**Task instructions:** The word "same" may appear in lines of the data; say how many such lines there are, with nothing beyond the number.

- - - - -

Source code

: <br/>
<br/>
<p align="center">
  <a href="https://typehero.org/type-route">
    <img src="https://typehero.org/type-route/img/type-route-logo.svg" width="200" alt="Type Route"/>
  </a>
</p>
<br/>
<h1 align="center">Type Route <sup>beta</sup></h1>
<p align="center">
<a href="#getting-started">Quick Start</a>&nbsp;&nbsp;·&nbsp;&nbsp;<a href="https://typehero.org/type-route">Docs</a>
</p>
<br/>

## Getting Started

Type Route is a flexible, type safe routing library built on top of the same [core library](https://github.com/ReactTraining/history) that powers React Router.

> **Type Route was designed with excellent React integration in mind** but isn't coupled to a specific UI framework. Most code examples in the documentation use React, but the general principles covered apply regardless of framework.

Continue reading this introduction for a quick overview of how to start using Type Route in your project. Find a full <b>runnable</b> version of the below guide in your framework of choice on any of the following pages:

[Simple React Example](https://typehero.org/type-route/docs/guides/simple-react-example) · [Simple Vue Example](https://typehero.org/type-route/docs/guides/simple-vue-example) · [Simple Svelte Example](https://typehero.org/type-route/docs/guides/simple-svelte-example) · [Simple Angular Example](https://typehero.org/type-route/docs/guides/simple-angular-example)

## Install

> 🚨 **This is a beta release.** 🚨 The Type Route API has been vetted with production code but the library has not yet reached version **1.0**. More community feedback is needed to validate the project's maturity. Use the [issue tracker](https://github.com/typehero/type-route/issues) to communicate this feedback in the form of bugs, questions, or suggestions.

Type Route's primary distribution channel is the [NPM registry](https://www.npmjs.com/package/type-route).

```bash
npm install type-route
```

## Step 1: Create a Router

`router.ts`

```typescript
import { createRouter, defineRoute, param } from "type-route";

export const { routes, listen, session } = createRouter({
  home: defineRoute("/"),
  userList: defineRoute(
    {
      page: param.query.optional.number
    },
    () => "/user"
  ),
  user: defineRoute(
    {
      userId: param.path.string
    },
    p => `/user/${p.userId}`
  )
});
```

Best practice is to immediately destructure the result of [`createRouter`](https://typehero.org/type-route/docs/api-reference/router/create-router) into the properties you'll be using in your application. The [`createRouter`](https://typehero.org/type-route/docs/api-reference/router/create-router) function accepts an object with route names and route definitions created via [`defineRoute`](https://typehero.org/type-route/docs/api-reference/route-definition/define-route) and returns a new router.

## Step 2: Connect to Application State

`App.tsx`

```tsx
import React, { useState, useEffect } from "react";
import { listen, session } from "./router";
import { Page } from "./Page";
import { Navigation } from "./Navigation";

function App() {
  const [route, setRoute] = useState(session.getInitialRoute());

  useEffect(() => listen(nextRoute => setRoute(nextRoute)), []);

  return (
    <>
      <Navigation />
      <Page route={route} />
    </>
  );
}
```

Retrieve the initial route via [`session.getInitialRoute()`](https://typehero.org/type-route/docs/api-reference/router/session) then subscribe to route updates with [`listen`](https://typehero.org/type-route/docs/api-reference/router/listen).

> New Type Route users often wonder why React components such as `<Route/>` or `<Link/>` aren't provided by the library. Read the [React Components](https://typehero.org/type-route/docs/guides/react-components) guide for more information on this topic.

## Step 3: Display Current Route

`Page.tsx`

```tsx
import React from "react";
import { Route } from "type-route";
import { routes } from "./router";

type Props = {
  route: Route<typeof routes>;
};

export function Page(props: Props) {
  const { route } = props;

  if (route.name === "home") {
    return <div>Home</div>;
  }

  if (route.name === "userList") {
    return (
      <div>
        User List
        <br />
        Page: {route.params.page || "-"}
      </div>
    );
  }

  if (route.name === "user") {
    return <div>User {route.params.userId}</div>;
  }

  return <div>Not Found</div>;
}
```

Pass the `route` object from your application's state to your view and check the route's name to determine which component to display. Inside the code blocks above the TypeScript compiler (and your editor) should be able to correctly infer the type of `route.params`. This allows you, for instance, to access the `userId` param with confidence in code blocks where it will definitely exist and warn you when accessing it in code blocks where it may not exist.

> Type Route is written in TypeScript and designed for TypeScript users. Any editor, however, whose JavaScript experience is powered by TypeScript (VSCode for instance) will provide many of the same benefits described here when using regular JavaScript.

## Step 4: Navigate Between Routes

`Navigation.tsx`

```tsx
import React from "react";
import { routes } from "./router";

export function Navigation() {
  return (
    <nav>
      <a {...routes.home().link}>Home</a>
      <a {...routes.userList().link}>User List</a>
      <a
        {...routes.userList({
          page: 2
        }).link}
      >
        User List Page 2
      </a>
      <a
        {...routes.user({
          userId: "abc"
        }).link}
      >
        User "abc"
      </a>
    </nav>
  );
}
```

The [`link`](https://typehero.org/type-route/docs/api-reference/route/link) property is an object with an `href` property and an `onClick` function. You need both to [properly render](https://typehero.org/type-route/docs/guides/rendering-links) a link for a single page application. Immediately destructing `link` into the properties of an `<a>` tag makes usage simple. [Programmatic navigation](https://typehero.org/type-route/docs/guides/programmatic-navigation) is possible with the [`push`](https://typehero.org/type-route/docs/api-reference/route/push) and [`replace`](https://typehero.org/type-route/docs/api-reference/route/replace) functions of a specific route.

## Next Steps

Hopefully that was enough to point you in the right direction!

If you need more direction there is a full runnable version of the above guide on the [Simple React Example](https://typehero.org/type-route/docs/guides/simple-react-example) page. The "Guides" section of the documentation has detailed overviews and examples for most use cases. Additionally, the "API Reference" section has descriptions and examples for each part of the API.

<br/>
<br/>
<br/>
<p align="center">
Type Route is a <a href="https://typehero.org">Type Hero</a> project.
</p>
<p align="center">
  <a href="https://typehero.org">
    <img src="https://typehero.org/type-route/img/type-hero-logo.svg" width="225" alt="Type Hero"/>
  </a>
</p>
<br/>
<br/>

- - - - -

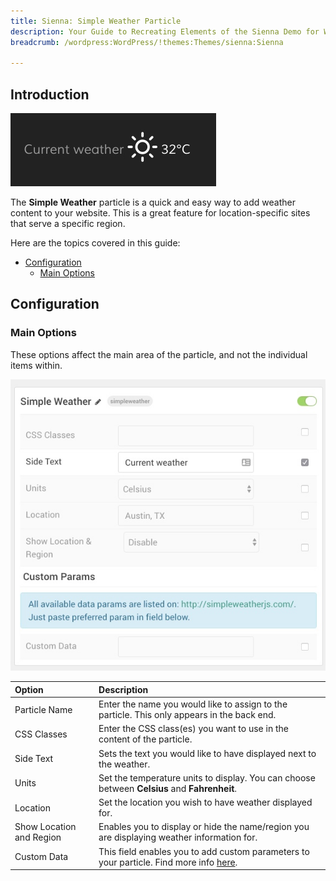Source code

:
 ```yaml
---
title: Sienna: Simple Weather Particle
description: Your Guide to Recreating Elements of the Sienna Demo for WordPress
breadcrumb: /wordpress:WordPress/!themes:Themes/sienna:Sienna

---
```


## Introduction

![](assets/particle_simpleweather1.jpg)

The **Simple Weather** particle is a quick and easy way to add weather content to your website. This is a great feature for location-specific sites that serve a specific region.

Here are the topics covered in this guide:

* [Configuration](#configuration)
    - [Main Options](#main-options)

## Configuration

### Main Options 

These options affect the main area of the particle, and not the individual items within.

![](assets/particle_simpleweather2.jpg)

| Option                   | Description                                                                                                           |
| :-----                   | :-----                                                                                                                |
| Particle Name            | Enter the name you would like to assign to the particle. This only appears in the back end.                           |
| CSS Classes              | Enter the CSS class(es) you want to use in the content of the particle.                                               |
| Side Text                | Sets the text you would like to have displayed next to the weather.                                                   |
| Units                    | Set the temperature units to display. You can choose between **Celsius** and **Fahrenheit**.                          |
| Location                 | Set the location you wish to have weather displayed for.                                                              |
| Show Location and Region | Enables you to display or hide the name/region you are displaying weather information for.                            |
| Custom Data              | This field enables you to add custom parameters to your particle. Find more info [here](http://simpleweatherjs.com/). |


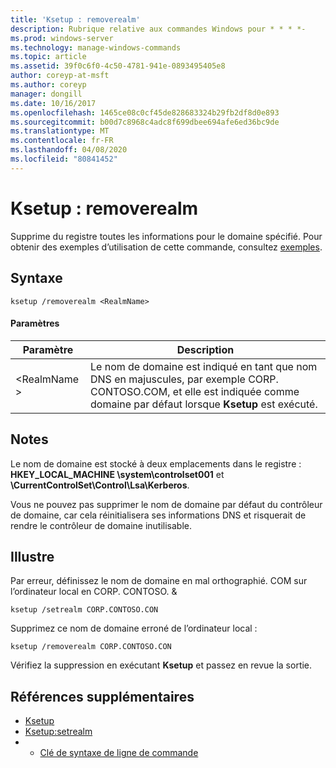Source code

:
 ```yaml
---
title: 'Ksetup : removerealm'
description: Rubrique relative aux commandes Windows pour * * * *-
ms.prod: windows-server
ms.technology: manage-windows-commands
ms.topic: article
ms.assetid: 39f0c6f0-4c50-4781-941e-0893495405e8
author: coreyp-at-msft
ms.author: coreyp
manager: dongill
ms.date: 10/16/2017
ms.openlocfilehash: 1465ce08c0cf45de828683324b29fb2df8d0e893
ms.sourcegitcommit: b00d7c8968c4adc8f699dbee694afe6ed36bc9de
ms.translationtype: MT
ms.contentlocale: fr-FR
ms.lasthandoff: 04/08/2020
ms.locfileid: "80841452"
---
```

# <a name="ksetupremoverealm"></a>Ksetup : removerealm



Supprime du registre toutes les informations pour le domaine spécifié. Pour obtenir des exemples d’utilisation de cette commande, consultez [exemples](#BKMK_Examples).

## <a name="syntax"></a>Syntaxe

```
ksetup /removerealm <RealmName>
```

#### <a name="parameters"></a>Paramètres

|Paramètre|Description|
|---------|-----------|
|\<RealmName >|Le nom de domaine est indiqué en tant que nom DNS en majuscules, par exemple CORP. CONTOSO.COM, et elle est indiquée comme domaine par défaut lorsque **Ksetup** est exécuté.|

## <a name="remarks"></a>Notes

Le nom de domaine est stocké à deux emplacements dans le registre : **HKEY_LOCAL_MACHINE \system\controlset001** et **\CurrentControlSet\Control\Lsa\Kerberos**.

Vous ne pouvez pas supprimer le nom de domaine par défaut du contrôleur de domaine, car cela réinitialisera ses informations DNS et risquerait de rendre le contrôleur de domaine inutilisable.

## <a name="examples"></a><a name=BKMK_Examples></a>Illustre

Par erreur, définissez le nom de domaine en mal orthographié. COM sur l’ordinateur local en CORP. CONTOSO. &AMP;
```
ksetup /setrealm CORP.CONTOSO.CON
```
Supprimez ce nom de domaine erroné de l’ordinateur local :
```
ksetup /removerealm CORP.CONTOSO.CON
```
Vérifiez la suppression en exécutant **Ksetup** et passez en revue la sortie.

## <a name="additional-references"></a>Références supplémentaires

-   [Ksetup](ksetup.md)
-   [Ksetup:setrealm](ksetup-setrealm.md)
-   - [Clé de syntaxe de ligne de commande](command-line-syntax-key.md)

- - - - -

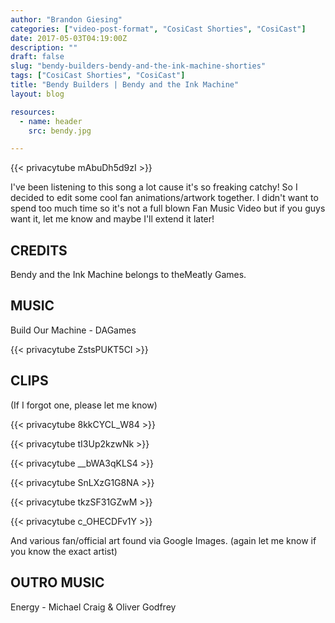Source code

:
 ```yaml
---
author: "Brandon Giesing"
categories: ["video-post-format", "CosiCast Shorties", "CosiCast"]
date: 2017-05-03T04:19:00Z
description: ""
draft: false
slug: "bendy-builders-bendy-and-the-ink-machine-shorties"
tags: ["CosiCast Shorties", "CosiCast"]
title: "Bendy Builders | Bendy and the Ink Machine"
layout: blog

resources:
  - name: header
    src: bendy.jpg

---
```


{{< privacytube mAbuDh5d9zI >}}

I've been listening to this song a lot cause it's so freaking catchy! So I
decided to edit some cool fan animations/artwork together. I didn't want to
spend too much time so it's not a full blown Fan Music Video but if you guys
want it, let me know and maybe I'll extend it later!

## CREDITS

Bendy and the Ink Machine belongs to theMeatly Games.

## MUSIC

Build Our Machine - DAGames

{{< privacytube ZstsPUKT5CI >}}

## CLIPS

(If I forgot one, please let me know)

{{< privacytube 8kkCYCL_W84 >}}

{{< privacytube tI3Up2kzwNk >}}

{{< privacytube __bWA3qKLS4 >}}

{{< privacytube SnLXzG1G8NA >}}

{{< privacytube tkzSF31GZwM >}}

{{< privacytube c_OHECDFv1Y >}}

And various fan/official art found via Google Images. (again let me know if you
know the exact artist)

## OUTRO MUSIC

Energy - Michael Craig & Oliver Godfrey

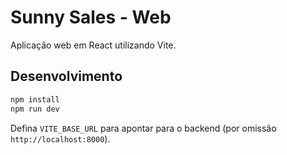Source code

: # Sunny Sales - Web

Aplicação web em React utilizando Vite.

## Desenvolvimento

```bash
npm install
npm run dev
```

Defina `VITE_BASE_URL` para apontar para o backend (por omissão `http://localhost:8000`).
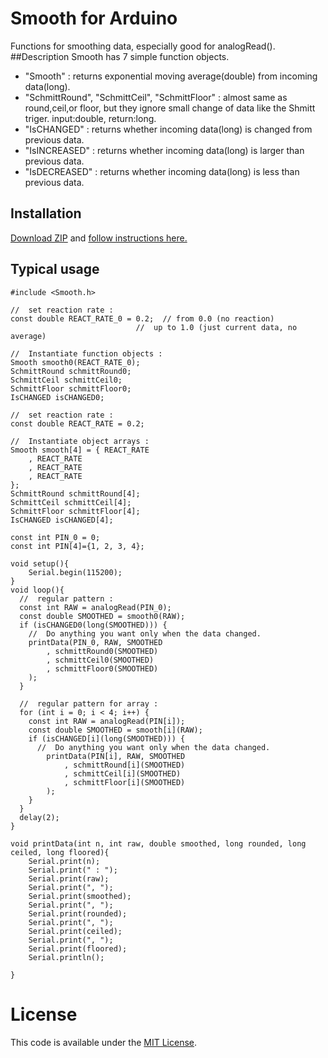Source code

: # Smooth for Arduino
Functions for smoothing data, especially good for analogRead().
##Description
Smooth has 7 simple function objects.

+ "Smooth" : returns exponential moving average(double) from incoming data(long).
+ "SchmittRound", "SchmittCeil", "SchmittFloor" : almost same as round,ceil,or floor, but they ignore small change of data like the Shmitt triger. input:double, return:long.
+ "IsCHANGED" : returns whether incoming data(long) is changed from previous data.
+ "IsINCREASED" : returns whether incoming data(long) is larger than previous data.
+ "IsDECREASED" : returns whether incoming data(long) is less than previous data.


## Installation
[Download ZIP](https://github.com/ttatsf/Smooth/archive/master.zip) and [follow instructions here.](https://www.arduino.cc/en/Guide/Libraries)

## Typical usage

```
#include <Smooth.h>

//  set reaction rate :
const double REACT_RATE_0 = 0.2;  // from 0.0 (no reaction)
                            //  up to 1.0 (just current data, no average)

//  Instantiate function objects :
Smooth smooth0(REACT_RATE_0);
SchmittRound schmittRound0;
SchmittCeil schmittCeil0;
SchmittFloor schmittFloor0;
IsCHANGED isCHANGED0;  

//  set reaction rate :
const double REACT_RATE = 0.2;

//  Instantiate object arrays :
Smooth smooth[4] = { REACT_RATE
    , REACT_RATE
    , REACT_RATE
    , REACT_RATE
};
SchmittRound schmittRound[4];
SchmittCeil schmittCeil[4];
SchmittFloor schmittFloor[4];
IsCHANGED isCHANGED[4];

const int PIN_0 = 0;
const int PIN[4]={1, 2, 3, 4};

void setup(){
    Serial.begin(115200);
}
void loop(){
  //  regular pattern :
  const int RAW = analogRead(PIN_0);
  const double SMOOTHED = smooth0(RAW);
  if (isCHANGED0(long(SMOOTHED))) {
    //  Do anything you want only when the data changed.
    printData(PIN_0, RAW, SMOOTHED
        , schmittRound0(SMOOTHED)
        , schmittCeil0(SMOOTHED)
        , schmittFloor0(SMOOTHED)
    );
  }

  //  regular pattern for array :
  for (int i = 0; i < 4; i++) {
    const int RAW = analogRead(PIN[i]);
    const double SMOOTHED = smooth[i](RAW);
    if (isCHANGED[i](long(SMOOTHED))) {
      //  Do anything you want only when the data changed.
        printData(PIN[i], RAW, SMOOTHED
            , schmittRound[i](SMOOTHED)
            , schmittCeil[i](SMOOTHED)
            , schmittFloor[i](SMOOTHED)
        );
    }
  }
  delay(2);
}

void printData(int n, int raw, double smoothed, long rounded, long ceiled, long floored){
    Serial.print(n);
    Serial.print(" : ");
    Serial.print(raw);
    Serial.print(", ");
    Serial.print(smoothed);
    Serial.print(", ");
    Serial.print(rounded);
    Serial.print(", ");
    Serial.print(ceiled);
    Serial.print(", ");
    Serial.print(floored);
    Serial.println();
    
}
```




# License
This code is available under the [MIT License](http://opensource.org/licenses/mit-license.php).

- - - - -

**Answer box:** 3